Task prompt:
Where the string "body" appears in a line of the data, show that line.

Data for processing:
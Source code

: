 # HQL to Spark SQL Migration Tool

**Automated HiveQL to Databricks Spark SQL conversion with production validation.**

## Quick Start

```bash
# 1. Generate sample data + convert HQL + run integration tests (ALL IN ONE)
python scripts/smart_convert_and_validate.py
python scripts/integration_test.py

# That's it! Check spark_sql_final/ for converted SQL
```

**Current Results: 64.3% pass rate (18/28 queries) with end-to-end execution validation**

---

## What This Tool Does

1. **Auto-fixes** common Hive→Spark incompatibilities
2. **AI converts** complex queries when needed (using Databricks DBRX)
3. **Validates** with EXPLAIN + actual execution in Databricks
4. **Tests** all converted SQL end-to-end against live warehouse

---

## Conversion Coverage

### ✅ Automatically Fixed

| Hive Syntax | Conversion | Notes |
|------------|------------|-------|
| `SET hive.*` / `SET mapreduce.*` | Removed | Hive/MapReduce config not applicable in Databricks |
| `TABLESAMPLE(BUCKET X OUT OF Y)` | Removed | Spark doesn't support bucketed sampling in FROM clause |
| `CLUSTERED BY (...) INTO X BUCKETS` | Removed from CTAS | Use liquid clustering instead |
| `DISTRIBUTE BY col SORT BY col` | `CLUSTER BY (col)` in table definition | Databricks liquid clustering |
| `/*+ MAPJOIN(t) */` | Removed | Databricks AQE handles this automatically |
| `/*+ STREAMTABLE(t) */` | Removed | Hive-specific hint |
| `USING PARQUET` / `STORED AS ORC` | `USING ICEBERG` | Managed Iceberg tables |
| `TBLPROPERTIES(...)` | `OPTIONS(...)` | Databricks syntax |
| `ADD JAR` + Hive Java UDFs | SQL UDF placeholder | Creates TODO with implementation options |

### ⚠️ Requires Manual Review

* * *

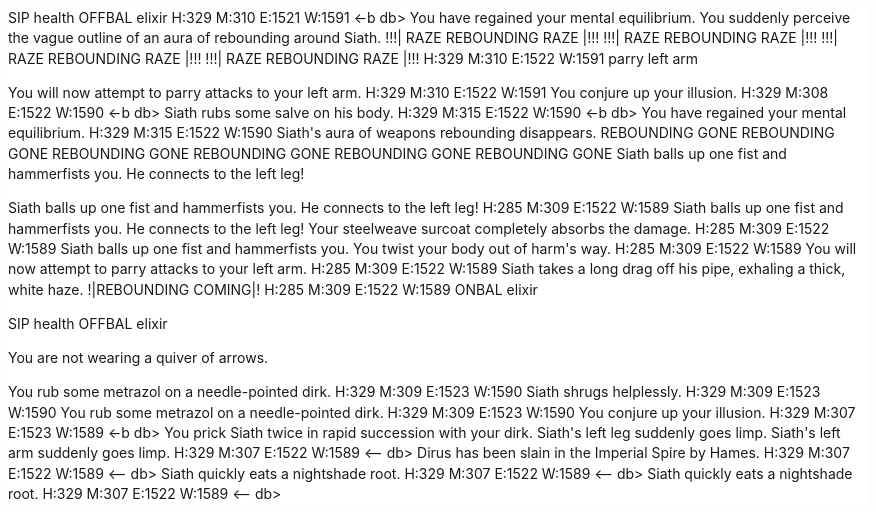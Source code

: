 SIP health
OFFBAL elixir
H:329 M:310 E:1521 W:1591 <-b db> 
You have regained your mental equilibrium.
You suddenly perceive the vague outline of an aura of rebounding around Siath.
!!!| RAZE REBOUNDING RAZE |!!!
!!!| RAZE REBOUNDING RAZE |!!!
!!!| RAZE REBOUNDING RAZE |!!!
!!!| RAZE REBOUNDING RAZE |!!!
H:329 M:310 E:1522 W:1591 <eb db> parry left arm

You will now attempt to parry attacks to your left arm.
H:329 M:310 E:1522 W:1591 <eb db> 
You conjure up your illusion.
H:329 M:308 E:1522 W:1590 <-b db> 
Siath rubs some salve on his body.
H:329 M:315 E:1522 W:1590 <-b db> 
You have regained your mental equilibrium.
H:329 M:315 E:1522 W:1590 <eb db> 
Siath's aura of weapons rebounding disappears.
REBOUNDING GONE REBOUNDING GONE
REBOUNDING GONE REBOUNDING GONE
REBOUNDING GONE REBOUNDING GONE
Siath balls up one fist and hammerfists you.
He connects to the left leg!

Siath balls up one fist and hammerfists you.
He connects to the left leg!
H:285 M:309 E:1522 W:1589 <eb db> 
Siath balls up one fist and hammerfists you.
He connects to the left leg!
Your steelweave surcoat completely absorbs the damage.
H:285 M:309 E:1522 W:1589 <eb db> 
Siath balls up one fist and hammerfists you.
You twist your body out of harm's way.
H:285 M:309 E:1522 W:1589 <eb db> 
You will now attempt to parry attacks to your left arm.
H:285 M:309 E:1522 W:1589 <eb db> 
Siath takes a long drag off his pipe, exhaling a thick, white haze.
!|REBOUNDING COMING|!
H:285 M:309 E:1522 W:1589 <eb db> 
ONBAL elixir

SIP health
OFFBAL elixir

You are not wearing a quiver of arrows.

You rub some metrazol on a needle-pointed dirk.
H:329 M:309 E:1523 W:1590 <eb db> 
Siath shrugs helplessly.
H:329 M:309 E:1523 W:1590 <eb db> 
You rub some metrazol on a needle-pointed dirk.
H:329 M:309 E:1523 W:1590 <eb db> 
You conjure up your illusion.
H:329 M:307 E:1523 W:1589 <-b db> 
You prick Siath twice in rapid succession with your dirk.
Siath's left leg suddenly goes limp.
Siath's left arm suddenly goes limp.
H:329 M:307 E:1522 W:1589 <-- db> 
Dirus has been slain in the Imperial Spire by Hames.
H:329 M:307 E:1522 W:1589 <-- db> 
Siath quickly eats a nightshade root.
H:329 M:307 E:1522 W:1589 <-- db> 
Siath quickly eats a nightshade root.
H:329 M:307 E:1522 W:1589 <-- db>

Task response:
Siath rubs some salve on his body.
You twist your body out of harm's way.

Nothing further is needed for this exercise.